BEGIN Extracted entries
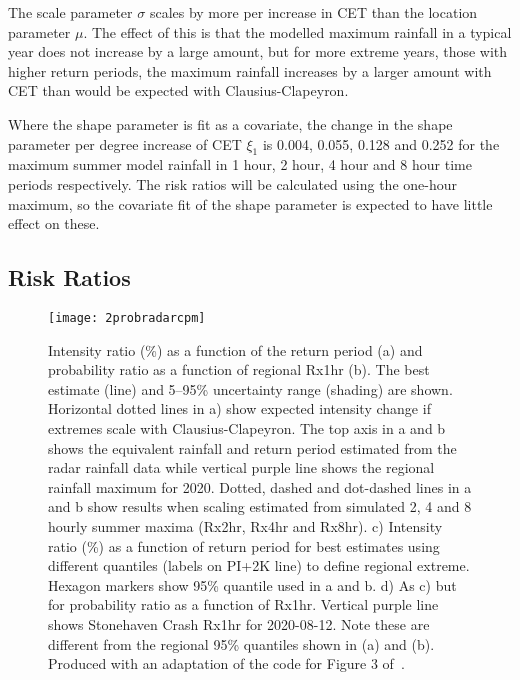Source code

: The scale parameter $\sigma$ scales by more per increase in CET than the location parameter $\mu$.
The effect of this is that the modelled maximum rainfall in a typical year does not increase by a large amount,
    but for more extreme years, those with higher return periods,
    the maximum rainfall increases by a larger amount with CET than would be expected with Clausius-Clapeyron.

Where the shape parameter is fit as a covariate,
    the change in the shape parameter per degree increase of CET $\xi_1$ is
    0.004, 0.055, 0.128 and 0.252 for the maximum summer model rainfall in
    1 hour, 2 hour, 4 hour and 8 hour time periods respectively.
The risk ratios will be calculated using the one-hour maximum,
    so the covariate fit of the shape parameter is expected to have little effect on these.

\subsection{Risk Ratios}\label{subsec:riskratio}

\begin{figure}[H]
    \centering
    \texttt{[image: 2probradarcpm]}
    \caption[Intensity ratio (\%) as a function of the return period (a,c) and
    probability ratio as a function of regional Rx1hr (b, d).
    ]{
        Intensity ratio (\%) as a function of the return period (a) and
    probability ratio as a function of regional Rx1hr (b).
    The best estimate (line) and 5--95\% uncertainty range (shading) are shown.
    Horizontal dotted lines in a) show expected intensity change if extremes scale with Clausius-Clapeyron.
    The top axis in a and b shows the equivalent rainfall and return period estimated from the radar rainfall data while
    vertical purple line shows the regional rainfall maximum for 2020.
    Dotted, dashed and dot-dashed lines in a and b show results when scaling estimated from simulated 2, 4 and 8 hourly summer maxima (Rx2hr, Rx4hr and Rx8hr).
    c) Intensity ratio (\%) as a function of return period for best estimates using different quantiles (labels on PI+2K line) to define regional extreme.
    Hexagon markers show 95\% quantile used in a and b.
    d) As c) but for probability ratio as a function of Rx1hr.
    Vertical purple line shows Stonehaven Crash Rx1hr for 2020-08-12.
    Note these are different from the regional 95\% quantiles shown in (a) and (b).
    Produced with an adaptation of the code for Figure 3 of~\cite{Tett_Soon}.}
    \label{fig:2probradarcpm}
\end{figure}


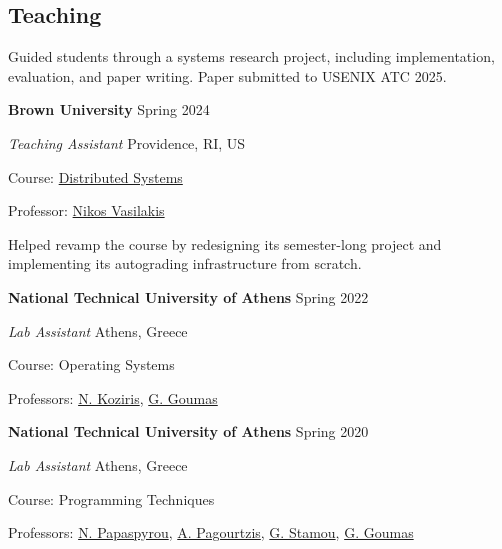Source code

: \documentclass[margin,12pt]{resume}
\newcommand{\descriptionVSpace}{\vspace{0.5ex}\xspace}
\newcommand{\subsectionVSpace}{\vspace{3.5ex}\xspace}
\newcommand{\sectionVSpace}{\vspace{1ex}\xspace} %
\newcommand{\sectionVSpaceCorrection}{\vspace{-3.5ex}} %
\newcommand{\header}[1]{\textbf{#1}\xspace}
\newcommand{\institution}[1]{\header{#1}\xspace}
\newcommand{\place}[1]{#1\xspace}
\newcommand{\role}[1]{\textit{#1}\xspace}
\newcommand{\singleDate}[1]{#1\xspace}
\newcommand{\stitle}[1]{#1:\xspace}
\newenvironment{rSubsection}{}{\par\subsectionVSpace}
\newenvironment{rSection}[1]{\sectionVSpaceCorrection\section{#1}\xspace}{\sectionVSpace\par}
\newenvironment{jobDuties}{\descriptionVSpace}{\par}
\begin{document}
\begin{resume}
\begin{rSection}{Teaching}
\begin{rSubsection}
            \begin{jobDuties}
                Guided students through a systems research project, including implementation, evaluation, and paper writing.
                Paper submitted to USENIX ATC 2025.
            \end{jobDuties}
        \end{rSubsection}

        \begin{rSubsection}
            \institution{Brown University} \hfill \singleDate{Spring 2024}

            \role{Teaching Assistant} \hfill \place{Providence, RI, US}

            \stitle{Course} \href{https://cs.brown.edu/courses/csci1380/s24/}{Distributed Systems}

            \stitle{Professor} \href{https://nikos.vasilak.is}{Nikos Vasilakis}

            \begin{jobDuties}
                Helped revamp the course by redesigning its semester-long project and implementing its autograding infrastructure from scratch.
            \end{jobDuties}
        \end{rSubsection}

        \begin{rSubsection}
            \institution{National Technical University of Athens} \hfill \singleDate{Spring 2022}

            \role{Lab Assistant} \hfill \place{Athens, Greece}

            \stitle{Course} Operating Systems

            \stitle{Professors} \href{http://www.cslab.ntua.gr/~nkoziris/}{N. Koziris}, \href{http://www.cslab.ntua.gr/~goumas/}{G. Goumas}
        \end{rSubsection}

        \begin{rSubsection}
            \institution{National Technical University of Athens} \hfill \singleDate{Spring 2020}

            \role{Lab Assistant} \hfill \place{Athens, Greece}

            \stitle{Course} Programming Techniques

            \stitle{Professors} \href{http://www.softlab.ntua.gr/~nickie/}{N. Papaspyrou}, \href{http://users.softlab.ntua.gr/~pagour/}{A. Pagourtzis}, \href{http://www.image.ntua.gr/~gstam/}{G. Stamou}, \href{http://www.cslab.ntua.gr/~goumas/}{G. Goumas}
        \end{rSubsection}


\end{rSection}
\end{resume}
\end{document}
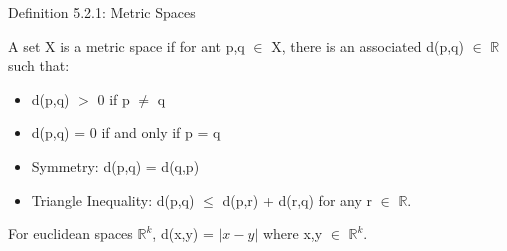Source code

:{ \color{blue} Definition 5.2.1: Metric Spaces } 

	\begin{adjustbox}{minipage=14cm, right}
		A set X is a metric space if for ant p,q $\in$ X, there is an associated d(p,q) $\in$
		$\mathbb{R}$ such that:	
		\begin{itemize}[leftmargin=1cm]
			\item d(p,q) $>$ 0 \qquad \qquad if p $\neq$ q
			\item d(p,q) = 0 if and only if p = q
			\item {\color{lblue} Symmetry}:
				d(p,q) = d(q,p)
			\item {\color{lblue} Triangle Inequality}:
				d(p,q) $\leq$ d(p,r) + d(r,q) \qquad \qquad for any r $\in$ $\mathbb{R}$.
		\end{itemize}

		For euclidean spaces $\mathbb{R}^k$, d(x,y) = $| x - y |$ where x,y $\in$ $\mathbb{R}^k$. \\
	\end{adjustbox}


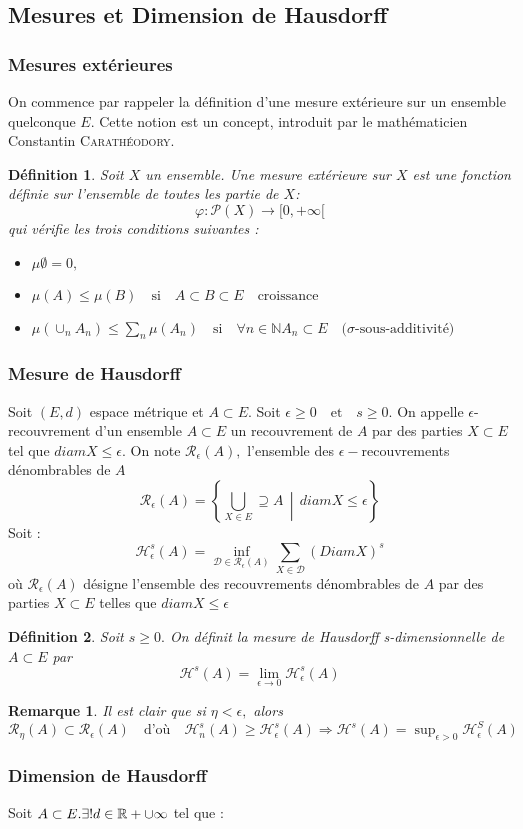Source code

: \documentclass[12pt,a4paper]{report}
\theoremstyle{plain}
\newtheorem{definition}{Définition}
\newtheorem*{rmq}{Remarque}
\newcommand{\enstq}[2]{\left\{#1\,\middle|\,#2\right\}}
\newcommand{\ensnombre}[1]{\mathbb{#1}}
\newcommand{\N}[1]{\ensnombre{N}}
\newcommand{\R}[1]{\ensnombre{R}}
\newcommand{\textm}[1]{\quad \text{#1} \quad}
\begin{document}
	\subsection{Mesures et Dimension de Hausdorff}
	\subsubsection{Mesures extérieures}
On commence par rappeler la définition d'une mesure extérieure sur un ensemble quelconque $E$. Cette notion est un concept, introduit par le mathématicien Constantin \textsc{Carathéodory}. 

\begin{definition}
Soit $X$ un ensemble. Une mesure extérieure sur $X$ est une fonction définie sur l'ensemble de toutes les partie de $X$:
\[\varphi : \mathcal{P}(X) \longrightarrow [0, +\infty[\]
qui vérifie les trois conditions suivantes :
\begin{itemize}
\item $\mu \emptyset = 0,$
\item $\mu(A)\leq \mu (B) \textm{si} A\subset B \subset E \textm{croissance}$
\item $\mu (\cup_n A_n) \leq \sum_n \mu (A_n) \textm{si} \forall n \in \N, A_n \subset E \textm{($\sigma$-sous-additivité)}$
\end{itemize}
\end{definition}

	\subsubsection{Mesure de Hausdorff}
Soit $(E,d)$ espace métrique et $A \subset E.$ Soit $\epsilon \geq 0 \textm{et} s \geq 0.$ On appelle $\epsilon$-recouvrement d'un ensemble $A \subset E$ un recouvrement de $A$ par des parties $X \subset E$ tel que $diam X \leq \epsilon.$ On note $\mathcal{R}_\epsilon(A),$ l'ensemble des $\epsilon-$recouvrements dénombrables de $A$
\[\mathcal{R}_\epsilon (A)= \enstq{\bigcup_{X \in E}\supseteq A}{diam X \leq \epsilon}\]
Soit :
\[\mathcal{H}_\epsilon^s (A) = \inf_{\mathcal{D}\in \mathcal{R}_\epsilon(A)}\sum_{X \in \mathcal{D}}(Diam X)^s\]
où $\mathcal{R}_\epsilon (A)$ désigne l'ensemble des recouvrements dénombrables de $A$ par des parties $X \subset E$ telles que $diam X \leq \epsilon$

\begin{definition}
Soit $s \geq 0.$ On définit la mesure de Hausdorff s-dimensionnelle de $A \subset E$ par
\[\mathcal{H}^s(A) = \lim\limits_{\epsilon \rightarrow 0} \mathcal{H}_\epsilon^s(A)\]
\end{definition}
\begin{rmq}
Il est clair que si $\eta < \epsilon,$ alors $\mathcal{R}_\eta (A) \subset \mathcal{R}_\epsilon(A) \textm{d'où} 
\mathcal{H}_n^s(A)\geq\mathcal{H}_\epsilon^s(A) \Rightarrow \mathcal{H}^s(A) = \sup_{\epsilon > 0}\mathcal{H}_\epsilon^S(A)$
\end{rmq}
\subsubsection*{Dimension de Hausdorff}
Soit $A \subset E. \exists !d \in \R_+\cup {\infty}$ tel que :
\end{document}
END Extracted entries
> [Required action]: The word "with" appears in some lines above. Return every one of those lines.

> [Answer to the problem]:
    but for more extreme years, those with higher return periods,
    the maximum rainfall increases by a larger amount with CET than would be expected with Clausius-Clapeyron.
    Horizontal dotted lines in a) show expected intensity change if extremes scale with Clausius-Clapeyron.
    Produced with an adaptation of the code for Figure 3 of~\cite{Tett_Soon}.}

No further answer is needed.